• [Task item]: Images are to be left out; everything else in the listing should be repeated exactly.

• [Exercise data]:
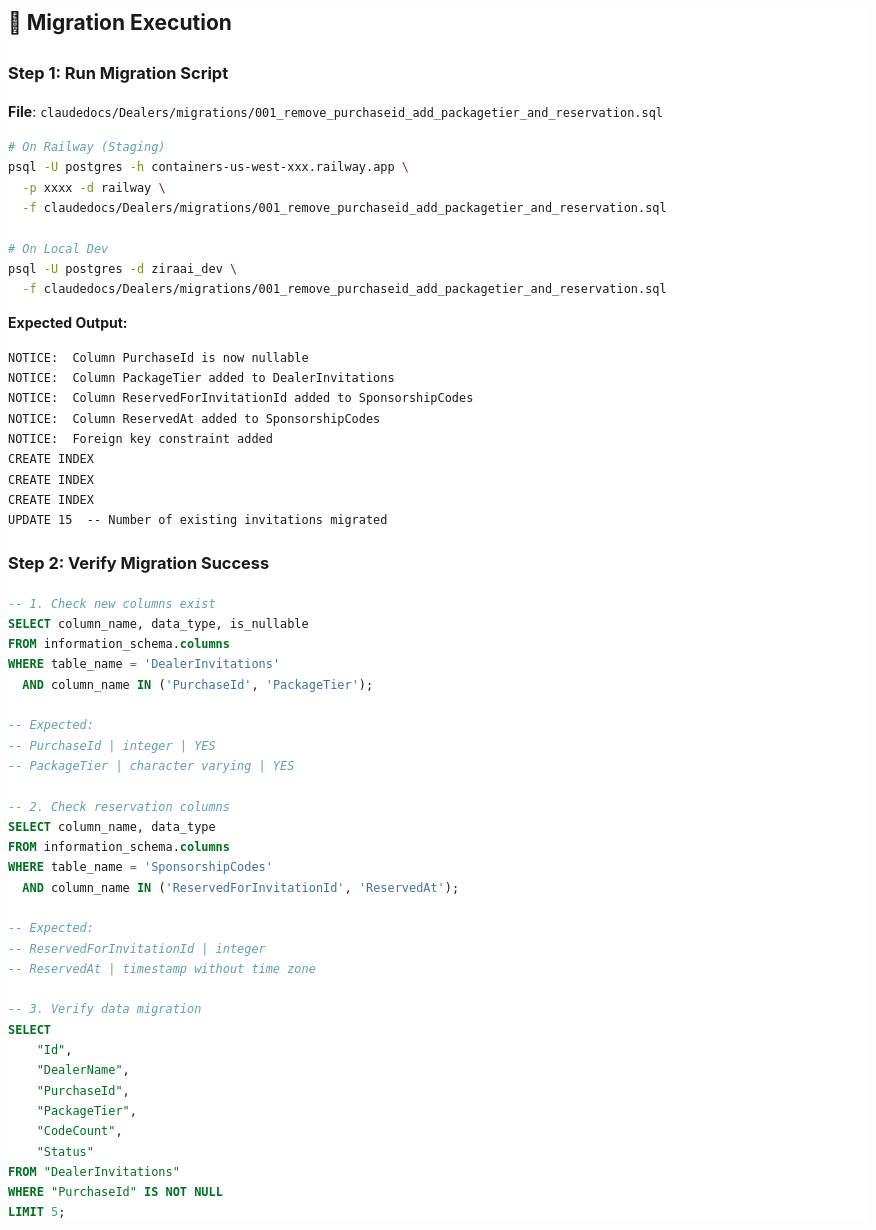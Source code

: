 
## 🔧 Migration Execution

### Step 1: Run Migration Script

**File**: `claudedocs/Dealers/migrations/001_remove_purchaseid_add_packagetier_and_reservation.sql`

```bash
# On Railway (Staging)
psql -U postgres -h containers-us-west-xxx.railway.app \
  -p xxxx -d railway \
  -f claudedocs/Dealers/migrations/001_remove_purchaseid_add_packagetier_and_reservation.sql

# On Local Dev
psql -U postgres -d ziraai_dev \
  -f claudedocs/Dealers/migrations/001_remove_purchaseid_add_packagetier_and_reservation.sql
```

**Expected Output:**
```
NOTICE:  Column PurchaseId is now nullable
NOTICE:  Column PackageTier added to DealerInvitations
NOTICE:  Column ReservedForInvitationId added to SponsorshipCodes
NOTICE:  Column ReservedAt added to SponsorshipCodes
NOTICE:  Foreign key constraint added
CREATE INDEX
CREATE INDEX
CREATE INDEX
UPDATE 15  -- Number of existing invitations migrated
```

### Step 2: Verify Migration Success

```sql
-- 1. Check new columns exist
SELECT column_name, data_type, is_nullable
FROM information_schema.columns
WHERE table_name = 'DealerInvitations'
  AND column_name IN ('PurchaseId', 'PackageTier');

-- Expected:
-- PurchaseId | integer | YES
-- PackageTier | character varying | YES

-- 2. Check reservation columns
SELECT column_name, data_type
FROM information_schema.columns
WHERE table_name = 'SponsorshipCodes'
  AND column_name IN ('ReservedForInvitationId', 'ReservedAt');

-- Expected:
-- ReservedForInvitationId | integer
-- ReservedAt | timestamp without time zone

-- 3. Verify data migration
SELECT 
    "Id",
    "DealerName",
    "PurchaseId",
    "PackageTier",
    "CodeCount",
    "Status"
FROM "DealerInvitations"
WHERE "PurchaseId" IS NOT NULL
LIMIT 5;
```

• [Response below]:
Source code

: 
## 🔧 Migration Execution

### Step 1: Run Migration Script

**File**: `claudedocs/Dealers/migrations/001_remove_purchaseid_add_packagetier_and_reservation.sql`

```bash
# On Railway (Staging)
psql -U postgres -h containers-us-west-xxx.railway.app \
  -p xxxx -d railway \
  -f claudedocs/Dealers/migrations/001_remove_purchaseid_add_packagetier_and_reservation.sql

# On Local Dev
psql -U postgres -d ziraai_dev \
  -f claudedocs/Dealers/migrations/001_remove_purchaseid_add_packagetier_and_reservation.sql
```

**Expected Output:**
```
NOTICE:  Column PurchaseId is now nullable
NOTICE:  Column PackageTier added to DealerInvitations
NOTICE:  Column ReservedForInvitationId added to SponsorshipCodes
NOTICE:  Column ReservedAt added to SponsorshipCodes
NOTICE:  Foreign key constraint added
CREATE INDEX
CREATE INDEX
CREATE INDEX
UPDATE 15  -- Number of existing invitations migrated
```

### Step 2: Verify Migration Success

```sql
-- 1. Check new columns exist
SELECT column_name, data_type, is_nullable
FROM information_schema.columns
WHERE table_name = 'DealerInvitations'
  AND column_name IN ('PurchaseId', 'PackageTier');

-- Expected:
-- PurchaseId | integer | YES
-- PackageTier | character varying | YES

-- 2. Check reservation columns
SELECT column_name, data_type
FROM information_schema.columns
WHERE table_name = 'SponsorshipCodes'
  AND column_name IN ('ReservedForInvitationId', 'ReservedAt');

-- Expected:
-- ReservedForInvitationId | integer
-- ReservedAt | timestamp without time zone

-- 3. Verify data migration
SELECT 
    "Id",
    "DealerName",
    "PurchaseId",
    "PackageTier",
    "CodeCount",
    "Status"
FROM "DealerInvitations"
WHERE "PurchaseId" IS NOT NULL
LIMIT 5;
```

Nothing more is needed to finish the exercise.